= Task prompt =
Write out the data once more, exactly as it reads.

= Exercise inputs =
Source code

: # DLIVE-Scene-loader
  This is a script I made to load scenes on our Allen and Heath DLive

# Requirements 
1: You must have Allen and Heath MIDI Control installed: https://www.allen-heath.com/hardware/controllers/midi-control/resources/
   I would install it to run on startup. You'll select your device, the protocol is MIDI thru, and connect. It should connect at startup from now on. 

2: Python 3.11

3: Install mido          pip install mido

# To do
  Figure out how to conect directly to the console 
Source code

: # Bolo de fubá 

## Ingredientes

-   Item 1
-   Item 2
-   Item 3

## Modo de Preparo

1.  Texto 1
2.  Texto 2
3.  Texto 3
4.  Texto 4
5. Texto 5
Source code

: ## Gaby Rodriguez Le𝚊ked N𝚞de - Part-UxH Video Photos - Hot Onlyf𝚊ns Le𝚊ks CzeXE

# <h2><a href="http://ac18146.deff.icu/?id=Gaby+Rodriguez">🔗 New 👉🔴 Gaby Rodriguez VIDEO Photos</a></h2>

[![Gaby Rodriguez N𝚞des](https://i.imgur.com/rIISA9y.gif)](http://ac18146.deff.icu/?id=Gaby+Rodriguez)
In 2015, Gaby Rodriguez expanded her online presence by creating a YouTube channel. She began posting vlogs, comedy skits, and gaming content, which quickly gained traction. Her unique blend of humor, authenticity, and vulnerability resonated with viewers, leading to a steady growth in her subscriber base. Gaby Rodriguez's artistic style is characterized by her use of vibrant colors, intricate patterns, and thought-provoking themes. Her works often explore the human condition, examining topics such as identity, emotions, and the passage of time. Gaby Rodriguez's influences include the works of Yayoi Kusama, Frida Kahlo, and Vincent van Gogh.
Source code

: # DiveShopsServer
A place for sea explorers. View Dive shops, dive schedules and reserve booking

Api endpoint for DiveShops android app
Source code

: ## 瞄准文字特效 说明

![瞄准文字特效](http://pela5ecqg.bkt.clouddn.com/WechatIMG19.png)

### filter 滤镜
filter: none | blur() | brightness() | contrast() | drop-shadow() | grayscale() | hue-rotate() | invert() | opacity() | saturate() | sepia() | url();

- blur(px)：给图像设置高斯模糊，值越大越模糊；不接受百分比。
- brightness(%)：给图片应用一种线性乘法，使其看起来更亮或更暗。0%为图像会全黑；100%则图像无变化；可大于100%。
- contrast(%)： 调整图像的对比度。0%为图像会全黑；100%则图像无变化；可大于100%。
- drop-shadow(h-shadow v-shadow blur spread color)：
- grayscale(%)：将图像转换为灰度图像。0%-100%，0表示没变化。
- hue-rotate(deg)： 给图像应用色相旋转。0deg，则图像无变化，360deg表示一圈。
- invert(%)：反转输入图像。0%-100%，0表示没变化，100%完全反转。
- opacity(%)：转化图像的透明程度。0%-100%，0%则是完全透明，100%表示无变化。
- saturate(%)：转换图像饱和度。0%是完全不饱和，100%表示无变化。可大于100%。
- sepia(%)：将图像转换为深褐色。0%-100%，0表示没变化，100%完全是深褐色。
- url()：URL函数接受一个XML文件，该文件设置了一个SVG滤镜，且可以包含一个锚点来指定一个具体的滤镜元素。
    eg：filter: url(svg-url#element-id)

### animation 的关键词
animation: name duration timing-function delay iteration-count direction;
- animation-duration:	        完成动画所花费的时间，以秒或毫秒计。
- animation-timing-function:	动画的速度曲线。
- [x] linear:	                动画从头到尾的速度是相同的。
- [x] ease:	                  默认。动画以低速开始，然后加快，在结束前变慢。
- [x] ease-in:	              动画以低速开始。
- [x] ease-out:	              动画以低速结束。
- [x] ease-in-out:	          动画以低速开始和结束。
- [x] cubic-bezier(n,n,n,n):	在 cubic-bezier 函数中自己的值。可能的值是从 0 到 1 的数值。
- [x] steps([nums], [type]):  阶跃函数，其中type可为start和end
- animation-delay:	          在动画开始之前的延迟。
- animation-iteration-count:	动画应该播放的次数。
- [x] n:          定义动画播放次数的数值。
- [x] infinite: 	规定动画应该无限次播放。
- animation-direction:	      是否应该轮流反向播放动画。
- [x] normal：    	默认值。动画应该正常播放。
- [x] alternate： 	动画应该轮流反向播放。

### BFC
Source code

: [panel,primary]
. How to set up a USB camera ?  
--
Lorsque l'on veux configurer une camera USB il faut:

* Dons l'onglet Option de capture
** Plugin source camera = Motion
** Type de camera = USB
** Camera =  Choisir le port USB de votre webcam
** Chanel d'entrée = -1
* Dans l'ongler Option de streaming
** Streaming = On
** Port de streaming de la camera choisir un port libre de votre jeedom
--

= Task answer =
Source code

: # DLIVE-Scene-loader
  This is a script I made to load scenes on our Allen and Heath DLive

# Requirements 
1: You must have Allen and Heath MIDI Control installed: https://www.allen-heath.com/hardware/controllers/midi-control/resources/
   I would install it to run on startup. You'll select your device, the protocol is MIDI thru, and connect. It should connect at startup from now on. 

2: Python 3.11

3: Install mido          pip install mido

# To do
  Figure out how to conect directly to the console 
Source code

: # Bolo de fubá 

## Ingredientes

-   Item 1
-   Item 2
-   Item 3

## Modo de Preparo

1.  Texto 1
2.  Texto 2
3.  Texto 3
4.  Texto 4
5. Texto 5
Source code

: ## Gaby Rodriguez Le𝚊ked N𝚞de - Part-UxH Video Photos - Hot Onlyf𝚊ns Le𝚊ks CzeXE

# <h2><a href="http://ac18146.deff.icu/?id=Gaby+Rodriguez">🔗 New 👉🔴 Gaby Rodriguez VIDEO Photos</a></h2>

[![Gaby Rodriguez N𝚞des](https://i.imgur.com/rIISA9y.gif)](http://ac18146.deff.icu/?id=Gaby+Rodriguez)
In 2015, Gaby Rodriguez expanded her online presence by creating a YouTube channel. She began posting vlogs, comedy skits, and gaming content, which quickly gained traction. Her unique blend of humor, authenticity, and vulnerability resonated with viewers, leading to a steady growth in her subscriber base. Gaby Rodriguez's artistic style is characterized by her use of vibrant colors, intricate patterns, and thought-provoking themes. Her works often explore the human condition, examining topics such as identity, emotions, and the passage of time. Gaby Rodriguez's influences include the works of Yayoi Kusama, Frida Kahlo, and Vincent van Gogh.
Source code

: # DiveShopsServer
A place for sea explorers. View Dive shops, dive schedules and reserve booking

Api endpoint for DiveShops android app
Source code

: ## 瞄准文字特效 说明

![瞄准文字特效](http://pela5ecqg.bkt.clouddn.com/WechatIMG19.png)

### filter 滤镜
filter: none | blur() | brightness() | contrast() | drop-shadow() | grayscale() | hue-rotate() | invert() | opacity() | saturate() | sepia() | url();

- blur(px)：给图像设置高斯模糊，值越大越模糊；不接受百分比。
- brightness(%)：给图片应用一种线性乘法，使其看起来更亮或更暗。0%为图像会全黑；100%则图像无变化；可大于100%。
- contrast(%)： 调整图像的对比度。0%为图像会全黑；100%则图像无变化；可大于100%。
- drop-shadow(h-shadow v-shadow blur spread color)：
- grayscale(%)：将图像转换为灰度图像。0%-100%，0表示没变化。
- hue-rotate(deg)： 给图像应用色相旋转。0deg，则图像无变化，360deg表示一圈。
- invert(%)：反转输入图像。0%-100%，0表示没变化，100%完全反转。
- opacity(%)：转化图像的透明程度。0%-100%，0%则是完全透明，100%表示无变化。
- saturate(%)：转换图像饱和度。0%是完全不饱和，100%表示无变化。可大于100%。
- sepia(%)：将图像转换为深褐色。0%-100%，0表示没变化，100%完全是深褐色。
- url()：URL函数接受一个XML文件，该文件设置了一个SVG滤镜，且可以包含一个锚点来指定一个具体的滤镜元素。
    eg：filter: url(svg-url#element-id)

### animation 的关键词
animation: name duration timing-function delay iteration-count direction;
- animation-duration:	        完成动画所花费的时间，以秒或毫秒计。
- animation-timing-function:	动画的速度曲线。
- [x] linear:	                动画从头到尾的速度是相同的。
- [x] ease:	                  默认。动画以低速开始，然后加快，在结束前变慢。
- [x] ease-in:	              动画以低速开始。
- [x] ease-out:	              动画以低速结束。
- [x] ease-in-out:	          动画以低速开始和结束。
- [x] cubic-bezier(n,n,n,n):	在 cubic-bezier 函数中自己的值。可能的值是从 0 到 1 的数值。
- [x] steps([nums], [type]):  阶跃函数，其中type可为start和end
- animation-delay:	          在动画开始之前的延迟。
- animation-iteration-count:	动画应该播放的次数。
- [x] n:          定义动画播放次数的数值。
- [x] infinite: 	规定动画应该无限次播放。
- animation-direction:	      是否应该轮流反向播放动画。
- [x] normal：    	默认值。动画应该正常播放。
- [x] alternate： 	动画应该轮流反向播放。

### BFC
Source code

: [panel,primary]
. How to set up a USB camera ?  
--
Lorsque l'on veux configurer une camera USB il faut:

* Dons l'onglet Option de capture
** Plugin source camera = Motion
** Type de camera = USB
** Camera =  Choisir le port USB de votre webcam
** Chanel d'entrée = -1
* Dans l'ongler Option de streaming
** Streaming = On
** Port de streaming de la camera choisir un port libre de votre jeedom
--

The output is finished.